Sunday, June 14, 2009

One Stride at a Time.......

Well we certainly have had a roller coaster of a week.....

The twins had follow up appts for their ear infections on Monday....Kiara's ears were perfect and the infection was gone...but poor MJ, her ear infection was worse (after a round of antibiotics) and she was running a fever....so she is finishing up her second round of antibiotics and doing great....When she is done with her medicine, she and I will go get our blood work done.....She has to have hers done w/results by Aug 12th (for her appt at Texas Children's) and I just need to get mine done....so I thought it would make it easier if we did it together....Lila had an appt on Monday as well....nothing like forking out $90 in co-pays! She has had a rash on her arm that has been getting worse....sometimes it goes away but lately it has been pretty red....well anyway she has Eczema....so she got a prescription for that along with a ton of samples....the non-steroid cream she got worked great and it has now cleared up.....but I know it will come and go.....I had it as a child too....

On Wednesday Lila had an appt at an Orthopedic Surgeon...She has always had a slight limp since she started walking at 14m, we thought she would grow out of it, but finally made an appointment to get it looked at. It has become much more noticeable now that she runs everywhere.....Well we where shocked at the diagnosis....We were thinking something was wrong with her hip or her knee or maybe her leg was longer.....but it turns out Lila has a very mild case of Cerebral Palsy. I couldn't believe what the doctor was saying....my little girl has brain damage on her right side of her brain somewhere that is affecting her left side motor skills for her leg and arm....Most likely Lila's CP was caused by damage to the motor control centers of the developing brain during pregnancy (which is about 75 percent). Lila has/is/a Spastic hemiplegia, so only one side of her body is affected.....she basically drags her left side of her body along when she moves/walks/runs....We never noticed her having trouble with her left arm but of course now we are watching her every move....If you looked at her you wouldn't notice anything....Anyway we now need to find out where the brain damage is to see if the damage that is done will effect anything further as she grows up......One of the bright sides of CP is the damage is already done and it is non-progressive. We do know Lila will need Physical and Occupational therapy and will continue to have an Orthopedic doctor. On June 25th Lila will have an MRI done of her Brain and Spine, she will be fully sedated (we have experienced this before with MJ so we are ready and know what to expect).....The results will come in while we are on vacation in WA but the Orthopedic Dr will call to confirm where the brain damage is and what to expect when we go to Lila's Neurologist.
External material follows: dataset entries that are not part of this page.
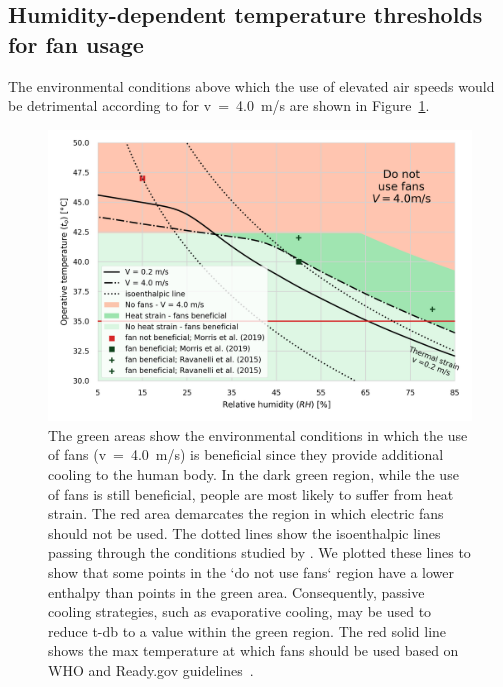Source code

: \subsection{Humidity-dependent temperature thresholds for fan usage}\label{subsec:model-validation-experimental-data}

The environmental conditions above which the use of elevated air speeds would be detrimental according to  for \ac{v}~=~4.0~m/s are shown in Figure~\ref{fig:use_fans_experimental}.

\begin{figure}[hbt!]
    \centering
    \includegraphics[width=\textwidth]{figures/summary_use_fans_comparison_experimental}
    \caption{The green areas show the environmental conditions in which the use of fans (\ac{v}~=~4.0~m/s) is beneficial since they provide additional cooling to the human body.
    In the dark green region, while the use of fans is still beneficial, people are most likely to suffer from heat strain.
    The red area demarcates the region in which electric fans should not be used.
    The dotted lines show the isoenthalpic lines passing through the conditions studied by .
    We plotted these lines to show that some points in the `do not use fans` region have a lower enthalpy than points in the green area. 
    Consequently, passive cooling strategies, such as evaporative cooling, may be used to reduce \ac{t-db} to a value within the green region.
    The red solid line shows the max temperature at which fans should be used based on WHO and Ready.gov guidelines~\cite{WMO2015, ExtremeH66:online}.
    }
    \label{fig:use_fans_experimental}
\end{figure}

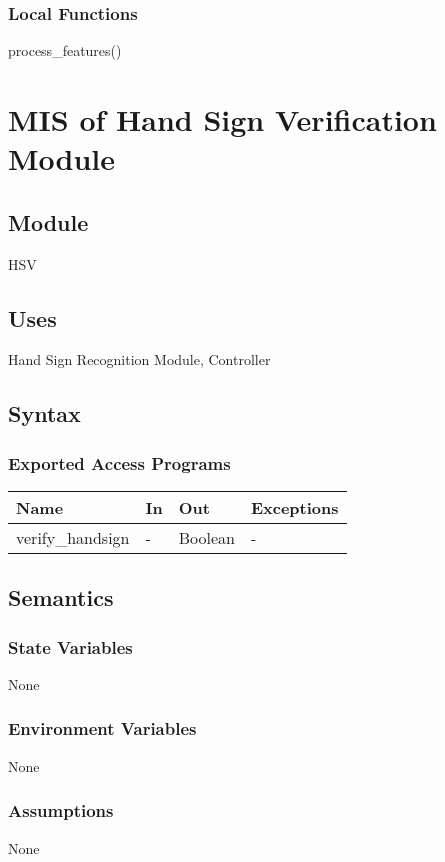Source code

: \documentclass[12pt, titlepage]{article}
\begin{document}
\subsubsection{Local Functions}
process\_features()

\section{MIS of Hand Sign Verification Module} \label{Module} 
\subsection{Module}
HSV
\subsection{Uses}
Hand Sign Recognition Module, Controller
\subsection{Syntax}
\subsubsection{Exported Access Programs}
\begin{center}
\begin{tabular}{p{4cm} p{4cm} p{4cm} p{2cm}}
\hline
\textbf{Name} & \textbf{In} & \textbf{Out} & \textbf{Exceptions} \\
\hline
verify\_handsign & - & Boolean & - \\
\hline
\end{tabular}
\end{center}
\subsection{Semantics}
\subsubsection{State Variables}
None
\subsubsection{Environment Variables}
None
\subsubsection{Assumptions}
None
\end{document}
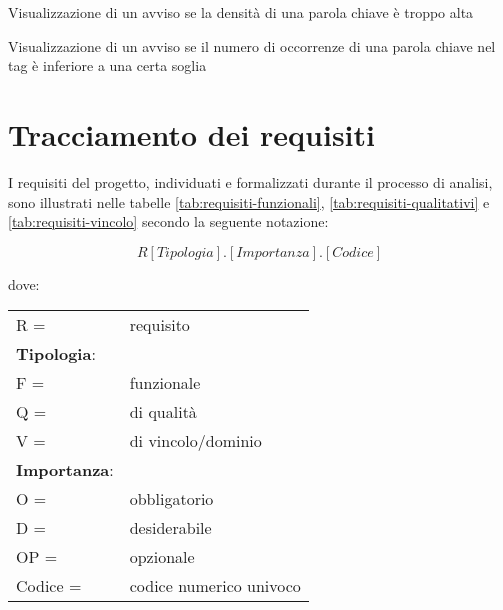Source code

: \begin{usecase}{11}{Visualizzazione di un avviso se la densità di una parola chiave è troppo alta}\label{UC11}
\end{usecase}

\begin{usecase}{12}{Visualizzazione di un avviso se il numero di occorrenze di una parola chiave nel tag è inferiore a una certa soglia}\label{UC12}
\end{usecase}

\newpage

\section{Tracciamento dei requisiti}
\par I requisiti del progetto, individuati e formalizzati durante il processo di analisi, sono illustrati nelle tabelle \ref{tab:requisiti-funzionali}, \ref{tab:requisiti-qualitativi} e \ref{tab:requisiti-vincolo} secondo la seguente notazione:
\par \textbf{\[R[Tipologia].[Importanza].[Codice]\]} 
\par dove:
\par\vspace{20pt}
\begin{tabular}{@{}ll@{}}
    R = & requisito \\
    \textbf{Tipologia}: & \\
    \quad F = & funzionale \\
    \quad Q = & di qualità \\
    \quad V = & di vincolo/dominio \\
    \textbf{Importanza}: & \\
    \quad O = & obbligatorio \\
    \quad D = & desiderabile \\  
    \quad OP = & opzionale \\
    Codice = & codice numerico univoco \\
\end{tabular}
On Aug 5th after we get back WA we will be taking the MRI results to the Neurologist to find out the next course of action if any (besides physical therapy) and we will find out if there is further brain damage....it all sounds pretty scary sometimes but we know that we all with get through this and we will do everything we can for Miss Lila.....She is still our happy, smiley, and chatty little girl....she will talk your ear off and still continues to amaze me with her vocabulary....We thank you all for your continued love and support....and look forward to seeing most of you soon!

In other news......it has been super hot down here this week....we have tipped into the triple digits for the last few days.....the only way to be outside is to have the pool out.....it makes a world of difference and makes it easy to stay outside most of the day.....I mean who doesn't enjoy sitting in a kiddie pool staying cool.....As we head into our hot months down here we can not wait to get up to WA to get out of this super hot heat where the overnight low is cooler then 78 degrees....Looking forward to seeing everyone soon.....here are some shots of our fun in the sun.....
Few Shots from Swimming June 09

6 comments:

Erin said...

love the pool pics! the first pic of lila...looks so much like you! i think she has your smile! cutie pie! you are truly blessed with 3 beautiful girls!

Unknown said...

Wow...what week. I will be praying for your sweet girl and for your whole family. That would be such a hard thing to be told...you seem to handle every situation with such grace. Thanks for sharing...you are such a wonderful mom. Those girls are blessed to have you!

Molly Hannan said...

Oh Kaelee, I'm so sorry to hear about everything you are going through! I know how hard it is to hear something like that, putting a name to Lila's problem is a double edged sword, so nice to know what's wrong but cerebral palsy conjures up so much fear too. It sounds like you guys have all your bases covered. All our love to you all though.

Hope everyone is happy and healthy now going into this new week. We are certainly looking forward to seeing you all soon!

PaulaG said...

Love the pictures. The girls looked like they were having fun. Just think only three more weeks and I get to give you one BIG huge HUG!!! Love you all. Mom

5 Cougs said...

Kaelee, so sorry to hear about Lila's diagnosis. You seem to be handling things well though, and ready to take things as they come. Can't wait to see you guys in Pullman!

amieable said...

Oh Kaelee I'm sorry to hear this. I agree with Molly that the diagnosis is scary because it conjures up scary images. But I bet the more you and Shawn research and get beyond the fear, the diagnosis will actually HELP you find the best way to help Lila and let her be herself. I am always amazed how you and Shawn handle stress.